Everything before the line containing "4. **애플리케이션 설정" stays out; print that line and all lines below it through the last, exactly.

+---+

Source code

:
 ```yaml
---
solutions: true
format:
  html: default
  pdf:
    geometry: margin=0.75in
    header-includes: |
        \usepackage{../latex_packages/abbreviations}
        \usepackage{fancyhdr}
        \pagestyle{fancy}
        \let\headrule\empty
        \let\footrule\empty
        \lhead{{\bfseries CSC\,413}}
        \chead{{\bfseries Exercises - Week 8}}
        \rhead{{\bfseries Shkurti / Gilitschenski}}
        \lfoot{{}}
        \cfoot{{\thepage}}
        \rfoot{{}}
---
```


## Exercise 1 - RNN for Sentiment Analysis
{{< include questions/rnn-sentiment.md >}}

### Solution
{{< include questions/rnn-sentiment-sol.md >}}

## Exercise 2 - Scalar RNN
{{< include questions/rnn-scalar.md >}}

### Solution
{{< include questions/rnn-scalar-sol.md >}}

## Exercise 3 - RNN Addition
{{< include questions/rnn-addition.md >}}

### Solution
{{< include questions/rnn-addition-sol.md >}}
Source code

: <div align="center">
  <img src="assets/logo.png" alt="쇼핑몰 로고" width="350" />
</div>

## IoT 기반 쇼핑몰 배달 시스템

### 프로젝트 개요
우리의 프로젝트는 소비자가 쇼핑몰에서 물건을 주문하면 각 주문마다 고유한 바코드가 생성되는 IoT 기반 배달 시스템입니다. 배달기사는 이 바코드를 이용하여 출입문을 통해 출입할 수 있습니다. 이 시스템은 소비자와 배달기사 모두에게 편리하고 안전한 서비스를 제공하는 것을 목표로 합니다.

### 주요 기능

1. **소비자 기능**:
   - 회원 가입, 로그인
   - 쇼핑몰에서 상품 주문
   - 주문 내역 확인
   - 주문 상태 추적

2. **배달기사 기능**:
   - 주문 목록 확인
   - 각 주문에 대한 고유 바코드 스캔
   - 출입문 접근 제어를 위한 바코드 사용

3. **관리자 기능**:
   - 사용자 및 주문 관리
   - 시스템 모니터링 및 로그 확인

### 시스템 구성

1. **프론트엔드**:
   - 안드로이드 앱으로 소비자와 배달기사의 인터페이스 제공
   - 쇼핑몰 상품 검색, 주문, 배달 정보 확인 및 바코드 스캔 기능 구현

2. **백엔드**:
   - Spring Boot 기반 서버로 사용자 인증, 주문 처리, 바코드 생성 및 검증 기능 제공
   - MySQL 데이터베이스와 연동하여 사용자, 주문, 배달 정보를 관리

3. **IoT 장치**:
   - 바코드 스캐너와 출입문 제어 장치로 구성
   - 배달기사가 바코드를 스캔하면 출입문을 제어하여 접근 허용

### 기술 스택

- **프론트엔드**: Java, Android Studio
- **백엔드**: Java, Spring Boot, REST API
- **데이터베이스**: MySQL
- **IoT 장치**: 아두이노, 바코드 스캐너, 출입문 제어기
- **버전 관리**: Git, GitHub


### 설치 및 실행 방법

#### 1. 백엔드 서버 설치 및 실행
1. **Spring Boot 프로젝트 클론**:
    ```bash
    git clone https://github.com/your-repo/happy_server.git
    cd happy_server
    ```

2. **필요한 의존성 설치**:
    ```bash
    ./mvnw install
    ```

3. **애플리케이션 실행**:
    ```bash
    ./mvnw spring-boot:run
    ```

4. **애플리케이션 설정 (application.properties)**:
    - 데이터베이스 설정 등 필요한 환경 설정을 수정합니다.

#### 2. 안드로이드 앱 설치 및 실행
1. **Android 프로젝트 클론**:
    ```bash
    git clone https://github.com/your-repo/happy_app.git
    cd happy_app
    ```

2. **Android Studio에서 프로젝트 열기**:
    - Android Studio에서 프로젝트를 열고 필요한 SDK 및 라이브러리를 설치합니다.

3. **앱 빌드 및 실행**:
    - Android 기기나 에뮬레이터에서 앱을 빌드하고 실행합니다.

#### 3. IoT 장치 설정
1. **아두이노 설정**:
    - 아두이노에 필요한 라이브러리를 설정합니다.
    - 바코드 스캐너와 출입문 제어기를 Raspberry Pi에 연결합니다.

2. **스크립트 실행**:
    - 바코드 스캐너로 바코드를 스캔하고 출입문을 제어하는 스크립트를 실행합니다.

+---+

* Response to this task:
4. **애플리케이션 설정 (application.properties)**:
    - 데이터베이스 설정 등 필요한 환경 설정을 수정합니다.

#### 2. 안드로이드 앱 설치 및 실행
1. **Android 프로젝트 클론**:
    ```bash
    git clone https://github.com/your-repo/happy_app.git
    cd happy_app
    ```

2. **Android Studio에서 프로젝트 열기**:
    - Android Studio에서 프로젝트를 열고 필요한 SDK 및 라이브러리를 설치합니다.

3. **앱 빌드 및 실행**:
    - Android 기기나 에뮬레이터에서 앱을 빌드하고 실행합니다.

#### 3. IoT 장치 설정
1. **아두이노 설정**:
    - 아두이노에 필요한 라이브러리를 설정합니다.
    - 바코드 스캐너와 출입문 제어기를 Raspberry Pi에 연결합니다.

2. **스크립트 실행**:
    - 바코드 스캐너로 바코드를 스캔하고 출입문을 제어하는 스크립트를 실행합니다.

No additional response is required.